AN: Thank you so much for all the reviews! I shall make a point of replying to any questions or comments. This is the next chapter of Hounded, There are still a few chapters to go but this is going to be a BIG twist to the story.

Chapter 11

Clarice was rooted to the spot, the phone was still cradled in her palm, her knuckles were white with strain as her fingers stretched over the plastic receiver. Her throat was dry, her eyes were not. Tears flew freely down her flushed cheeks, her blush increasing over her neck.

She had heard his voice; the maddening riddles he had inflicted on her chased each other around her brain yearning for her attention. It wouldn't take her long; he always ensured she would know exactly what he meant. She dreaded what he was going to feel the need to do in order to drive his point home this time. Had a lobotomy not been enough? Surely by now he must have been aware that the way to her heart was not by bumping off her problem people one by one.

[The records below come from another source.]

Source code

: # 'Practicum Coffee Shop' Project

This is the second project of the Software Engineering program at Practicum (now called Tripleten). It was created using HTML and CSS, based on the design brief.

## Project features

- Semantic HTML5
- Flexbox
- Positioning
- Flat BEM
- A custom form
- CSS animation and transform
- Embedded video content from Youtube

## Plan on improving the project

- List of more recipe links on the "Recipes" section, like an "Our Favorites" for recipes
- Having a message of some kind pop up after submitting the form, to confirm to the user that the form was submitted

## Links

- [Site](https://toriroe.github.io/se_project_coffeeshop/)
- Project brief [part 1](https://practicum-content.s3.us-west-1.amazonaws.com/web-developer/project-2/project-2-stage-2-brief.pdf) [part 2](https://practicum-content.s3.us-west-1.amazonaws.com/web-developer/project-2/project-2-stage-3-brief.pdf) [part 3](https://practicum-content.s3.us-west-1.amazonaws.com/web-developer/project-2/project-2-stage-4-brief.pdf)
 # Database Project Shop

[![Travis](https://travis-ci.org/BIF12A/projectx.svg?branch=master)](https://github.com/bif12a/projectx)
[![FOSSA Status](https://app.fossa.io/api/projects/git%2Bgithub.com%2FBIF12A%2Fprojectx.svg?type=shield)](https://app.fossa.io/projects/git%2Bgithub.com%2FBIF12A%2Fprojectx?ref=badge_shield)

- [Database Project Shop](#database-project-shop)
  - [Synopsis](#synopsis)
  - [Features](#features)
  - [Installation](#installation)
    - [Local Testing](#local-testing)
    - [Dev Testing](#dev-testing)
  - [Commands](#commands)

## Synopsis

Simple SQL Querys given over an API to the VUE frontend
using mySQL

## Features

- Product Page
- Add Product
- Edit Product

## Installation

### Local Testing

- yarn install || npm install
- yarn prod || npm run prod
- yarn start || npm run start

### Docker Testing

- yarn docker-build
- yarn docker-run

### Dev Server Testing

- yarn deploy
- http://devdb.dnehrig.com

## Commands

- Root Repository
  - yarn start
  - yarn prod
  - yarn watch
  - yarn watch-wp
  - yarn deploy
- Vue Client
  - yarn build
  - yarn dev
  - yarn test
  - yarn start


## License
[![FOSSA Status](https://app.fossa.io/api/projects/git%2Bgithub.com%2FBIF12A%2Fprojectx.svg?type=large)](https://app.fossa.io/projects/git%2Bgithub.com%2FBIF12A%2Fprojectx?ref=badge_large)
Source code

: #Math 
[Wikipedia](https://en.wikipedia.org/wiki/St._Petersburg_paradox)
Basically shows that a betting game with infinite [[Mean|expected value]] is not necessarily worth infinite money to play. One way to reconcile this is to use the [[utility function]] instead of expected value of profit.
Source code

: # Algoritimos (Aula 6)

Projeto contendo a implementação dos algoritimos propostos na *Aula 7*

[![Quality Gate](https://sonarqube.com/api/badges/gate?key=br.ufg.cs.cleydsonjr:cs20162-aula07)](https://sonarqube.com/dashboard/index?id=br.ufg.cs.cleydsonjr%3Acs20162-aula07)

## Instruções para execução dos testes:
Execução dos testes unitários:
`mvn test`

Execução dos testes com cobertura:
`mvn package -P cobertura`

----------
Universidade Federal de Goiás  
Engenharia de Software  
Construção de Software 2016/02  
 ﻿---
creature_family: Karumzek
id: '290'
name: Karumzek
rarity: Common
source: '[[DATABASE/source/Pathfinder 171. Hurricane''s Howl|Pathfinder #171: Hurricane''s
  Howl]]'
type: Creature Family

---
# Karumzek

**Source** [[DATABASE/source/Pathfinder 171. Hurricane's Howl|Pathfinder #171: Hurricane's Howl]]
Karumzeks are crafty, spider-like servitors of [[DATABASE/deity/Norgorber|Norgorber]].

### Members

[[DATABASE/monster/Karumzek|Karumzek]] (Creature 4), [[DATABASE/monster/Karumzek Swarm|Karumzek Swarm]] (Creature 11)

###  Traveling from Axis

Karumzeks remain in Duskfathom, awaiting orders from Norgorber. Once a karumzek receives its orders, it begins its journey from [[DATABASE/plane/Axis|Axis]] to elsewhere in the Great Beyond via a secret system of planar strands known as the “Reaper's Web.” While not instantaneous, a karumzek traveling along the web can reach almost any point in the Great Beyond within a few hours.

She dropped the receiver carelessly and allowed herself to settle into the sofa behind her; she tucked her left leg under her body allowing herself to curl up into the soft material. The duplex was eerily quiet, the press were gone from outside too; meaning that not even sounds of population on the outside were apparent. She missed the company of her friend; the friend that might have betrayed her.

She flicked the switch on the remote and watched the television progress from a blur of colour into the local news channel; she went to flip over in distaste when she saw her own reflection mirrored to her on the screen. Of course she would still be big news, just because they weren't rooting around her kitchen anymore didn't mean that she was off the hook. Sure enough another picture followed; the compulsory, expected picture of Dr Lecter, the one on his case file no less; the one which had been centre piece in the aptly named "Hannibal's House" in the Bureau. Her eyes were glued to his image; he hadn't looked like that for some time. She remained one of the few live people who could fit the new image with his name. The rest he had slaughtered on his way.

The picture changed abruptly into one that she definitely wasn't expecting; she wouldn't have been alarmed by a picture of the former Justice Chief, but this man was a relative stranger; he was oddly familiar. She hastily groped for the remote and unmuted the television.

The man was the editor of the National Tattler. She was going to be sick. There was no way this was a mere coincidence, mere days before he was ordering his counterparts to invade her home; and now he was missing. This is what Lecter had meant. What a masochistic guardian angel he was. She should have known that the minute that statement was aired that she had put a price on the head of that man; the person clever enough to work out just who she meant was the one person who would carry out the deed. She was in disbelief; she had never envisaged that this would happen.